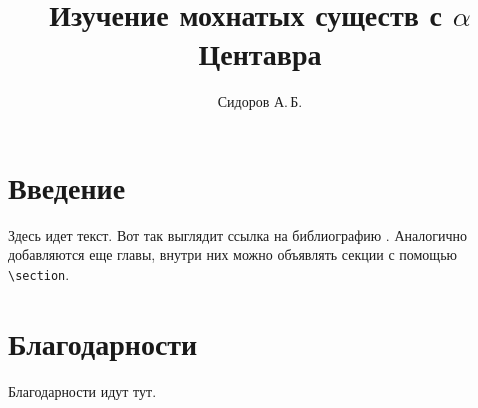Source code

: \documentclass{mipt-thesis-bs}
\title{Изучение мохнатых существ с $\alpha$ Центавра}
\author{Сидоров А.\,Б.}
\begin{document}
\frontmatter
\titlecontents

\mainmatter


\chapter{Введение}

Здесь идет текст. Вот так выглядит ссылка на библиографию \cite{Meneses2012}. Аналогично добавляются еще главы, внутри них можно объявлять секции с помощью \verb|\section|.


\backmatter

\printbib

\chapter{Благодарности}

Благодарности идут тут.
\end{document}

---

- **Exercise objective**
Without altering a word, return all of the records above and leave out their pictures.

- **Response to this exercise**
Source code

: \documentclass{mipt-thesis-bs}
\title{Изучение мохнатых существ с $\alpha$ Центавра}
\author{Сидоров А.\,Б.}
\begin{document}
\frontmatter
\titlecontents

\mainmatter


\chapter{Введение}

Здесь идет текст. Вот так выглядит ссылка на библиографию \cite{Meneses2012}. Аналогично добавляются еще главы, внутри них можно объявлять секции с помощью \verb|\section|.


\backmatter

\printbib

\chapter{Благодарности}

Благодарности идут тут.
\end{document}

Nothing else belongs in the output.